Re: UTF-8N?

From: Peter_Constable@sil.org
Date: Wed Jun 21 2000 - 17:24:40 EDT


On 06/21/2000 04:36:35 PM <jcowan@reutershealth.com> wrote:

[various snips]

>Encodings are mappings between sequences of characters and sequences
>of bytes. Suppose we have a character sequence that begins with
>the character U+0020. Here are some possible encodings of that sequence
into
>bytes:
>
>UTF-16: 0xFE 0xFF 0x00 0x20 ...
>UTF-16: 0xFF 0xFE 0x20 0x00 ...
>UTF-8B: 0xEF 0xBB 0x BF 0x20 ...

Here you're wrong. The BOM is explicitly not to be interpreted as part of
the text stream. D35 (U3, p47) states (at least for UTF-16):

"The byte order mark is not considered part of the content of the text."

So, the character sequence consisting of an initial U+0020 gets encoded in
UTF-16 as 0x00 0x20 or 0x20 0x00. The standard doesn't ever discuss the BOM
in the context of UTF-8, but it would be a logical extension to say that a
BOM in a UTF-8 text stream (if such can be defined - but that's the crux of
the problem, and I'll return to it below) should not be considered part of
the content of the text. So, U+0020 gets encoded as UTF-8 as 0x20, whether
or not the file begins with a BOM.

By the way, I don't know why you singled out U+0020 here; your claim could
equally have been made about any other character (and would have been
equally inaccurate).

>Now suppose we have a character sequence beginning with U+FEFF U+0020.
This
>would be encoded as follows...

An unlikely initial character sequence, and the same objections raised
above still apply.

>Without distinct labels UTF-8N and UTF-8B (or whatever), we cannot tell if
the
>byte sequence 0xEF 0xBB 0xBF 0x20 should be decoded as U+0020 or U+FEFF
>U+0020. This is exactly analogous to the statement that without distinct
>labels UTF-16 and UTF-16BE, we cannot tell if the byte sequence 0xFE 0xFF
0x00
>0x20 should be decoded as U+0020 or U+FEFF U+0020.
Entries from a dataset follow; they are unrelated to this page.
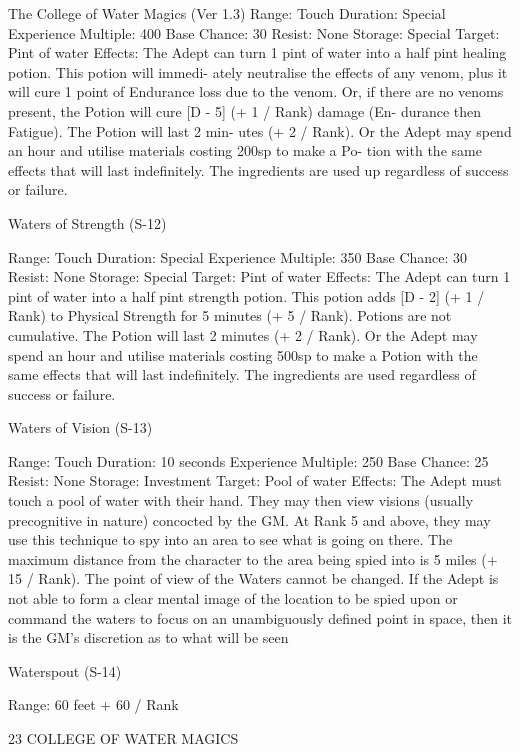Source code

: \begin{Chapter}{The College of Water Magics (Ver 1.3)}
Range: Touch 
Duration: Special 
Experience Multiple: 400 
Base Chance: 30%
Resist: None 
Storage: Special 
Target: Pint of water 
Effects:  The  Adept  can  turn 1  pint  of  water  into  a 
half  pint  healing  potion.  This  potion  will  immedi-
ately  neutralise  the  effects  of  any  venom,  plus  it 
will  cure  1  point  of  Endurance  loss  due  to  the 
venom.  Or,  if  there  are  no  venoms  present,  the 
Potion will cure [D - 5] (+ 1 / Rank) damage (En-
durance  then  Fatigue).  The  Potion  will  last  2  min-
utes (+ 2 / Rank). Or the Adept may spend an hour 
and  utilise  materials  costing  200sp  to  make  a  Po-
tion with the same effects that will last indefinitely. 
The  ingredients  are  used  up  regardless  of  success 
or failure. 

Waters of Strength (S-12) 

Range: Touch 
Duration: Special 
Experience Multiple: 350 
Base Chance: 30%
Resist: None 
Storage: Special 
Target: Pint of water 
Effects:  The  Adept  can  turn 1  pint  of  water  into  a 
half  pint  strength potion.  This  potion  adds  [D  -  2] 
(+ 1 / Rank) to Physical Strength for 5 minutes (+ 5 
/  Rank).  Potions  are  not  cumulative.  The  Potion 
will last 2 minutes (+ 2 / Rank). Or the Adept may 
spend  an  hour  and  utilise  materials  costing  500sp 
to make a Potion with the same effects that will last 
indefinitely. The ingredients are used regardless of 
success or failure. 

Waters of Vision (S-13) 

Range: Touch 
Duration: 10 seconds 
Experience Multiple: 250 
Base Chance: 25%
Resist: None 
Storage: Investment 
Target: Pool of water 
Effects: The Adept must touch a pool of water with 
their  hand.  They  may  then  view  visions  (usually 
precognitive  in  nature)  concocted  by  the  GM.  At 
Rank 5 and  above,  they  may  use  this  technique  to 
spy into an area to see what is going on there. The 
maximum  distance  from  the  character  to  the  area 
being spied into is 5 miles (+ 15 / Rank). The point 
of  view  of  the  Waters  cannot  be  changed.  If  the 
Adept  is  not  able  to  form a  clear  mental  image  of 
the  location  to  be  spied  upon  or  command  the 
waters to focus on an unambiguously defined point 
in  space,  then it is  the  GM’s  discretion  as to  what 
will be seen 

Waterspout (S-14) 

Range: 60 feet + 60 / Rank 

23 COLLEGE OF WATER MAGICS 


\end{Chapter}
Now, this is valid, at least for UTF-8. (Again, though, it would be valid
for U+0020 or any other character.) This isn't analogous to UTF-16 since
D33 - D35 spell out how an initial U+FEFF is to be interpreted (though it
would be analogous if D33 - D35 didn't make that clear - perhaps that's
what you meant). But you are right about UTF-8, because there is no
definition for the BOM in the context of UTF-8.

Perhaps the unstated intention of the authors of the standard is that, as
with UTF-16BE and UTF-16LE, an intial sequence in UTF-8 corresponding to
U+FEFF is interpreted as ZWNBSP (D33, D34); in other words, that there is
no BOM in the context of UTF-8. But if so, they certainly didn't make this
clear, and obviously there is confusion on this issue. We've seen that some
specifically put this sequence at the beginning of a UTF-8 file to identify
it as such, and that others specifically assume it will not be there.

Summarising:

- Initial U+0020 gets serialized in UTF-8 as 0x20, regardless of whether or
not the file begins with a BOM. (On this we disagree.)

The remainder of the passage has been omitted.